To evaluate pNK cell distribution in tumor-bearing immune incompetent mice, CFSE-stained pNK cells (1 × 107 cells/mouse) were intravenously injected into A2780cis tumor-bearing NSG mice after 40 days of tumor inoculation, and mice were sacrificed at 2, 24, and 72 h after pNK cell injection (Fig. 5c). Intravenously-injected pNK cells first appeared in the blood, lungs, spleen, kidney, liver, heart, ovary, and tumor at 2 h, and they were detected in the blood, lungs, spleen, and tumor until 72 h after injection (Fig. 5d, e). At 72 h, we observed 997 ± 343, 9657 ± 3634, and 7108 ± 3580 pNK cells in the blood, lungs, and spleen using qPCR. We also found several pNK cells (6.22 ± 2.28, 7.96 ± 1.39, and 2.92 ± 0.27 cells/cm2 at 2, 24, and 72 h, respectively) in the tumor sections via counting of CFSE-stained pNK cells.

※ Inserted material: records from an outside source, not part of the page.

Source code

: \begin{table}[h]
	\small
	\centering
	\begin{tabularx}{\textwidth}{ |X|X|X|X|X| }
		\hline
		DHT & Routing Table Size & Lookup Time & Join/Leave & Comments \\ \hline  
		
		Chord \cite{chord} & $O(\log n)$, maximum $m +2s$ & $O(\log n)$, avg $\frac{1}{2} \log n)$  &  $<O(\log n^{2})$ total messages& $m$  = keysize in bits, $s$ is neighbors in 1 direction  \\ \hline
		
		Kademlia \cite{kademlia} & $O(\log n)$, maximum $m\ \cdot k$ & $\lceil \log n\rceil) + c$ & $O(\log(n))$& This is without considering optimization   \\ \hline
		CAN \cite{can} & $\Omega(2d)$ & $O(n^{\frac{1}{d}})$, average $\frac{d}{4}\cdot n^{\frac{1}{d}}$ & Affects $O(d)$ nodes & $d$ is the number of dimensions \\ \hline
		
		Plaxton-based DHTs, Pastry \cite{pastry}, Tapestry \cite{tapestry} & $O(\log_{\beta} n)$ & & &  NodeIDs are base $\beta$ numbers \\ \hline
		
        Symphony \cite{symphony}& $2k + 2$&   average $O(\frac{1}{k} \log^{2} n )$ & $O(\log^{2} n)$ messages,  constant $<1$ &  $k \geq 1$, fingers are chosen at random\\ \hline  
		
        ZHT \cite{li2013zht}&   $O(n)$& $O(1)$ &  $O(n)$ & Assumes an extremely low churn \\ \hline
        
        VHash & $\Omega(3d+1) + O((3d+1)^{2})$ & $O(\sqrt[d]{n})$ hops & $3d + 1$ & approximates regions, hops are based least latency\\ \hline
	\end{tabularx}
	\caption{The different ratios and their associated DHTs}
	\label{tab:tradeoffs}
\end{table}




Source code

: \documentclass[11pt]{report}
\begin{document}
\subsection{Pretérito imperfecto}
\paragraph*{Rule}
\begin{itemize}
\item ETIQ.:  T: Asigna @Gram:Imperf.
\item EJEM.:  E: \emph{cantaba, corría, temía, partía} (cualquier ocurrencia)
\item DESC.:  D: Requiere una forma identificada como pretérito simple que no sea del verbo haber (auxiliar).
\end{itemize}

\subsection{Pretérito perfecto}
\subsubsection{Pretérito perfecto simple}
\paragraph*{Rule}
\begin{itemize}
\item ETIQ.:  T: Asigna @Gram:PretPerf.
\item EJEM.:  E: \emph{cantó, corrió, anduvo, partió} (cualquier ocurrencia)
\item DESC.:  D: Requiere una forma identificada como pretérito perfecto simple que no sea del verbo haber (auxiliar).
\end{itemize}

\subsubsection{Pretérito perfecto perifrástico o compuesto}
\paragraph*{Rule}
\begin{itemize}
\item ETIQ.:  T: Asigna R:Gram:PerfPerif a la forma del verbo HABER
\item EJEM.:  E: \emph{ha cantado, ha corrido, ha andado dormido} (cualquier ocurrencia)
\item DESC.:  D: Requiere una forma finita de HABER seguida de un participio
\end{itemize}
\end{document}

In vivo therapeutic effects of ex vivo-expanded day 14 pNK cells against human ovarian cancer cell line xenograft tumors
To confirm the therapeutic efficacy of cryopreserved pNK cells in vivo, we established A2780cis xenograft on NSG mice. On Day 3, following subcutaneous tumor inoculation, mice were intravenously injected with 1 × 107 cells/mouse pNK cells twice a week or intraperitoneally injected with cisplatin (1 mg/kg) once a week (Fig. 6a). In line with in vitro results, on Day 40, pNK cells induced a significant inhibition of A2780cis tumor progression (76%) as compared to the control whereas cisplatin treatment did not show a significant effect (16% reduction) (Fig. 6b, c). When we sacrificed the mice, the serum levels of IFN-γ were elevated, and they were 1.6-fold higher in mice treated with expanded pNK cells than in the control group (Fig. 6d). To evaluate the effect of HLA-C expression in cancer cells on the anti-tumor effects of pNK cells in vivo, we performed in vivo efficacy tests and compared the results with those of subcutaneous (s.c.) xenograft models in NSG mice using an HLA-C-high ovarian cell line (A2780) and its cisplatin-resistant subline (A2780cis), in which HLA-C expression was notably lower than that in its parental cell line (A2780) (Additional file: Fig. S6). To compare the models under similar conditions as far as possible, we injected pNK cells (1 × 107 cells, weekly) after the tumors reached a size of 90–100 mm3 in both models, and tumor size was monitored until the mice were sacrificed after 15 days. The tumor growth in HLA-C-high A2780 xenografts was inhibited compared to that in the control (50% reduction compared to that in the control); however, the inhibition was notably lesser than that observed in HLA-C-low A2780cis (80% reduction compared to that in the control; P * < 0.05). These results were consistent with the in vitro results, in which the cytotoxicity of our pNK cells to A2780cis was markedly higher than that to A2780 (79.13 ± 2.79% vs 27.01 ± 6.95% at E:T ratio = 10:1). Taken together, these data suggest that the growth of ovarian cancer cells resistant to cisplatin was significantly inhibited by pNK treatment and this effect could be related to the low HLA-C expression in the cisplatin-resistant cells.